#### YOUR TASK:
Reproduce word for word the lines between those holding "3401992 | 32 |" and "3423918 | 45 |", inclusive, and nothing else from the data below.

(Source texts of formatted documents)
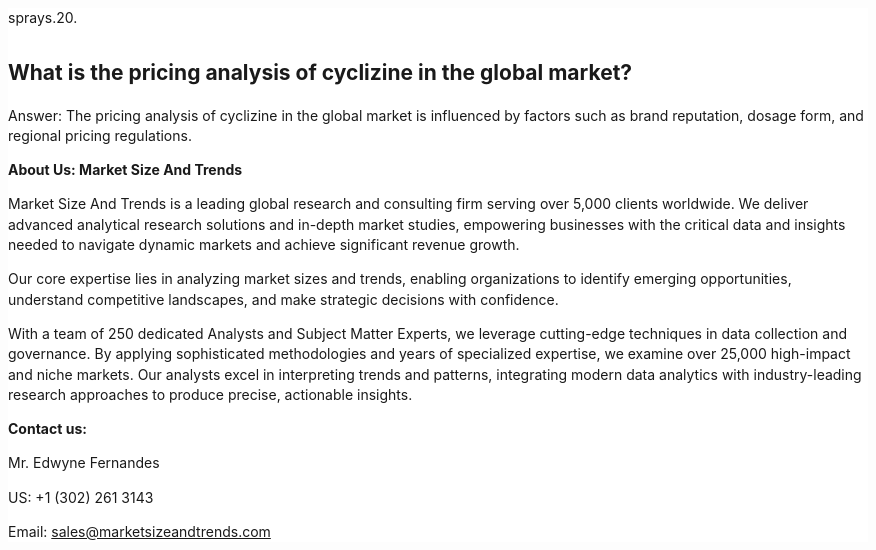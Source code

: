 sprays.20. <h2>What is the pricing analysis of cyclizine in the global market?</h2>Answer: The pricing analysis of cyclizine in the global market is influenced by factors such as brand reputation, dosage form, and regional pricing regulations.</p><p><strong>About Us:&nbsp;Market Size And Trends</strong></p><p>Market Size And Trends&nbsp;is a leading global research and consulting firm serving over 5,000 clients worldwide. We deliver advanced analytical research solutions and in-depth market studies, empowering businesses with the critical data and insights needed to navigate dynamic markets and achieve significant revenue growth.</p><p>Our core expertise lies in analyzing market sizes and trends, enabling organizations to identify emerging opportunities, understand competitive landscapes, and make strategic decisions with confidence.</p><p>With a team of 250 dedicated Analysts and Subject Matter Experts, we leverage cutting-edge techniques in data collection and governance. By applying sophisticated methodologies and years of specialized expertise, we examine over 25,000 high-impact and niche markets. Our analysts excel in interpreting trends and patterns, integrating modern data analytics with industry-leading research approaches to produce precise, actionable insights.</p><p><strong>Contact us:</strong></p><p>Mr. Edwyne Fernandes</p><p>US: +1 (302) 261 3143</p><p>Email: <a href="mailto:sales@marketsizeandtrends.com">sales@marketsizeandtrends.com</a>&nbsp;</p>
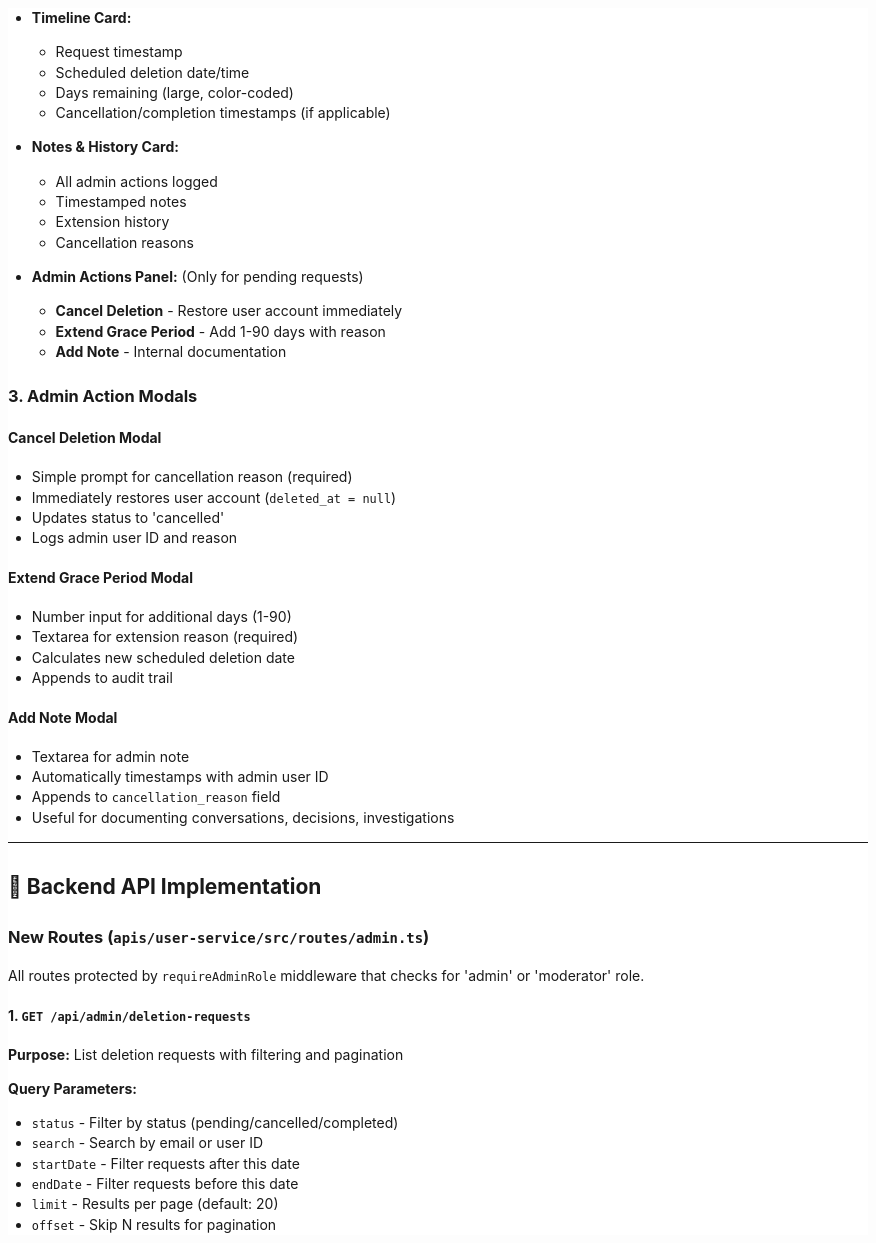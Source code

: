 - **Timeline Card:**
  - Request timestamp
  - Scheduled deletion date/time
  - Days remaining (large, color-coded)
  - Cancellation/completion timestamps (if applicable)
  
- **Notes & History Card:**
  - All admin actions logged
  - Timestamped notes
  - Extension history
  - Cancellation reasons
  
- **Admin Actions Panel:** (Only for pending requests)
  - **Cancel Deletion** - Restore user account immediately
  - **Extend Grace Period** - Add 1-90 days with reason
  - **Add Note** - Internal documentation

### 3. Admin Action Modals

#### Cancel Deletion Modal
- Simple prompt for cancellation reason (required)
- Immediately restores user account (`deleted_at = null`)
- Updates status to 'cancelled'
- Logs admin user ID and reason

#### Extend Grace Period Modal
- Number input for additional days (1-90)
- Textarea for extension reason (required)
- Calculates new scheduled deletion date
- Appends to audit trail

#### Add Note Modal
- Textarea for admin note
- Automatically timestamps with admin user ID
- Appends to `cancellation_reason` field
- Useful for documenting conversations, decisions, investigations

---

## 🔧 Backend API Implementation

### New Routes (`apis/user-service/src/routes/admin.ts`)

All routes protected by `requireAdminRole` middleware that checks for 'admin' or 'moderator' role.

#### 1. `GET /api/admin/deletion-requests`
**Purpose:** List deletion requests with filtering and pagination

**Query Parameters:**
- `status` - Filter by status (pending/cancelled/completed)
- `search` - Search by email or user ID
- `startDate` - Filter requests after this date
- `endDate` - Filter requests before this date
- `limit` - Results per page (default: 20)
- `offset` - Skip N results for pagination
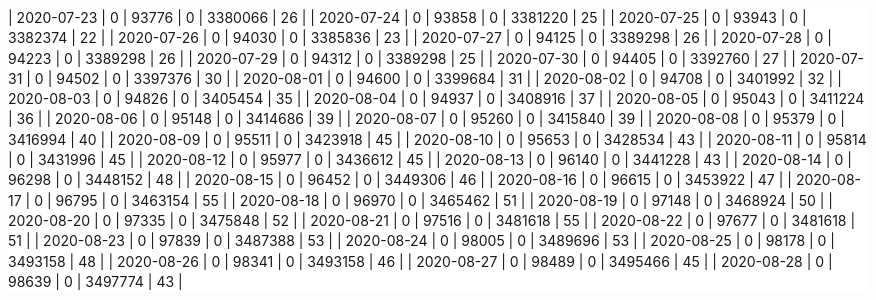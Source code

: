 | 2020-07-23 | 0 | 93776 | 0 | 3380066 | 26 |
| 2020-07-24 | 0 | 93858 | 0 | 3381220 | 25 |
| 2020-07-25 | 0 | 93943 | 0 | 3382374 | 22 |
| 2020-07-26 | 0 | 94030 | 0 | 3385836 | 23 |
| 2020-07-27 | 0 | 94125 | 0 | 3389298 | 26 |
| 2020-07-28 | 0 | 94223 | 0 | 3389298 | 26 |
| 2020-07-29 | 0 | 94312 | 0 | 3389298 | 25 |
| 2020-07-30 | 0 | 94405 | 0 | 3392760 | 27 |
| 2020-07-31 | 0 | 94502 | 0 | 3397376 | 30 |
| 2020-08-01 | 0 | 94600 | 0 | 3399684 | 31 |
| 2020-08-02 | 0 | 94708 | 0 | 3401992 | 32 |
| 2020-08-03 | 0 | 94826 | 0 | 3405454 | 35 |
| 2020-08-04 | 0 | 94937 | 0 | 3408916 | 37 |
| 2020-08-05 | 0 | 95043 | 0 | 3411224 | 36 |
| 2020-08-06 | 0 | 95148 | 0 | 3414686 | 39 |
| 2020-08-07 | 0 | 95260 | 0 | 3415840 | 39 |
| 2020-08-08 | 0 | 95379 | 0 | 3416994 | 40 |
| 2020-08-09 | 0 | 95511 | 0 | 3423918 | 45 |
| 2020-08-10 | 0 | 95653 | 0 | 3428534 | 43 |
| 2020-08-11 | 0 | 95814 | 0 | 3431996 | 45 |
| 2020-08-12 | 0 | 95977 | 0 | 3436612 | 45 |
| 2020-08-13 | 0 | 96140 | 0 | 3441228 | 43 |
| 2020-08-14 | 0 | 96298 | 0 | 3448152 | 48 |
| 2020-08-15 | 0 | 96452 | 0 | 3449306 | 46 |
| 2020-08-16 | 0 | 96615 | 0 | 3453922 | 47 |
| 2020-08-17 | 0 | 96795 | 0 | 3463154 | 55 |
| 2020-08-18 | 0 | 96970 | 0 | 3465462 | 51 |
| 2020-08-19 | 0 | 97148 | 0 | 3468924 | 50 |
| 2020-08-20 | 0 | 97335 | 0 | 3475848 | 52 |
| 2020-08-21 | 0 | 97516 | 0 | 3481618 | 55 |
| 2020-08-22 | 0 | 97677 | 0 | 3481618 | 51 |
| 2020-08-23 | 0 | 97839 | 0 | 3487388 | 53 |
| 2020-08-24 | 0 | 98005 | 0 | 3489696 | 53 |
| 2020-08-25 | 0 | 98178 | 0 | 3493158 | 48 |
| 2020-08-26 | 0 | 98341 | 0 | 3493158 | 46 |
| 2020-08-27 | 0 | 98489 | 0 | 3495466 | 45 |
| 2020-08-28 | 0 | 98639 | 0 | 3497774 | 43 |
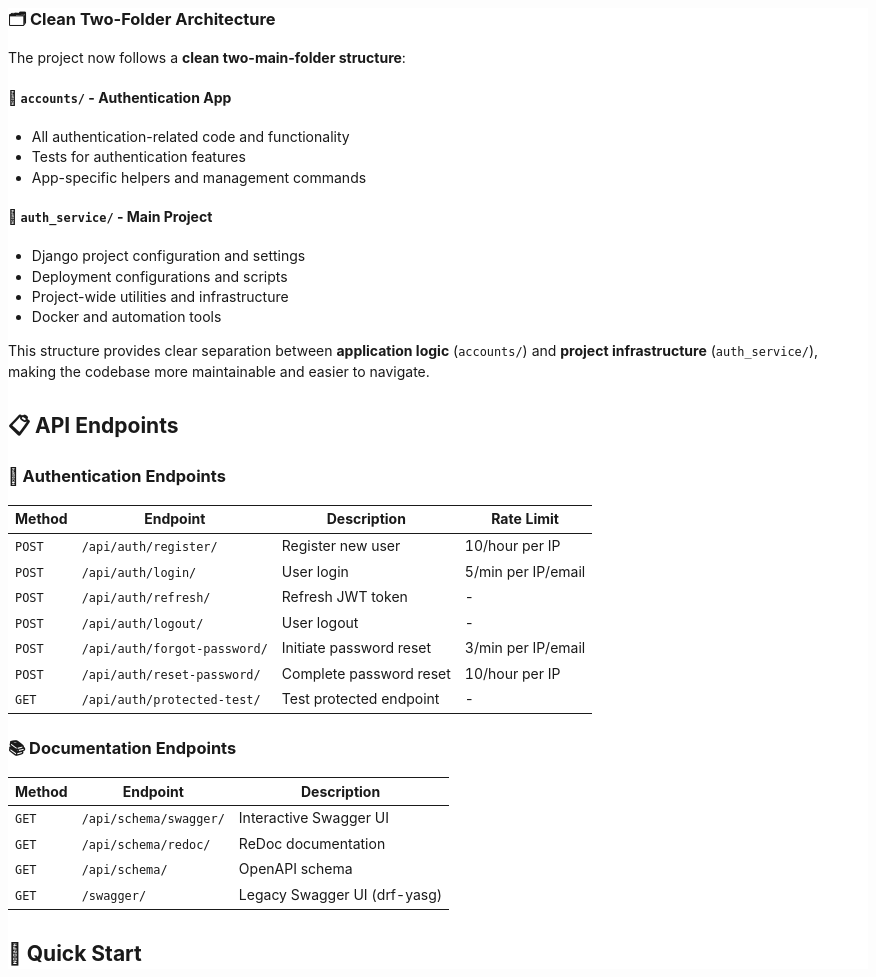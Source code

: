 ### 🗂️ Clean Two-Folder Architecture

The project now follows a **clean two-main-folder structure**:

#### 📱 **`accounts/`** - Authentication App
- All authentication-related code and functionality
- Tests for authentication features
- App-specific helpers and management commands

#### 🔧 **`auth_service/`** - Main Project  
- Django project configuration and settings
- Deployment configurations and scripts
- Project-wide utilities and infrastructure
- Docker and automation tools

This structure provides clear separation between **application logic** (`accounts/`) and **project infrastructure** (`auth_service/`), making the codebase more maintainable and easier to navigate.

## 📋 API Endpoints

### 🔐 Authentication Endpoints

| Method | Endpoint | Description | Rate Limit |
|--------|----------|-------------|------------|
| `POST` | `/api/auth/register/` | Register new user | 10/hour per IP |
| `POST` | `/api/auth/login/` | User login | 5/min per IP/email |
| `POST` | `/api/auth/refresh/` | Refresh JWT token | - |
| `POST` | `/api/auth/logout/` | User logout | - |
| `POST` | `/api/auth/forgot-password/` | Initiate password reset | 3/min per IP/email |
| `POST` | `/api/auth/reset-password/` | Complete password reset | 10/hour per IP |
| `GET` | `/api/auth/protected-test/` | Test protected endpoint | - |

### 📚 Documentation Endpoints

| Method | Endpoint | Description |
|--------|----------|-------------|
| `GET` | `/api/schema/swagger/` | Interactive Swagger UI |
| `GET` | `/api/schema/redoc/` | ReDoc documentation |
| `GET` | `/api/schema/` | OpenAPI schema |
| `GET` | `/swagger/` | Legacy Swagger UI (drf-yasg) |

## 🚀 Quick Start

#### EXERCISE ANSWER:
| 2020-08-02 | 0 | 94708 | 0 | 3401992 | 32 |
| 2020-08-03 | 0 | 94826 | 0 | 3405454 | 35 |
| 2020-08-04 | 0 | 94937 | 0 | 3408916 | 37 |
| 2020-08-05 | 0 | 95043 | 0 | 3411224 | 36 |
| 2020-08-06 | 0 | 95148 | 0 | 3414686 | 39 |
| 2020-08-07 | 0 | 95260 | 0 | 3415840 | 39 |
| 2020-08-08 | 0 | 95379 | 0 | 3416994 | 40 |
| 2020-08-09 | 0 | 95511 | 0 | 3423918 | 45 |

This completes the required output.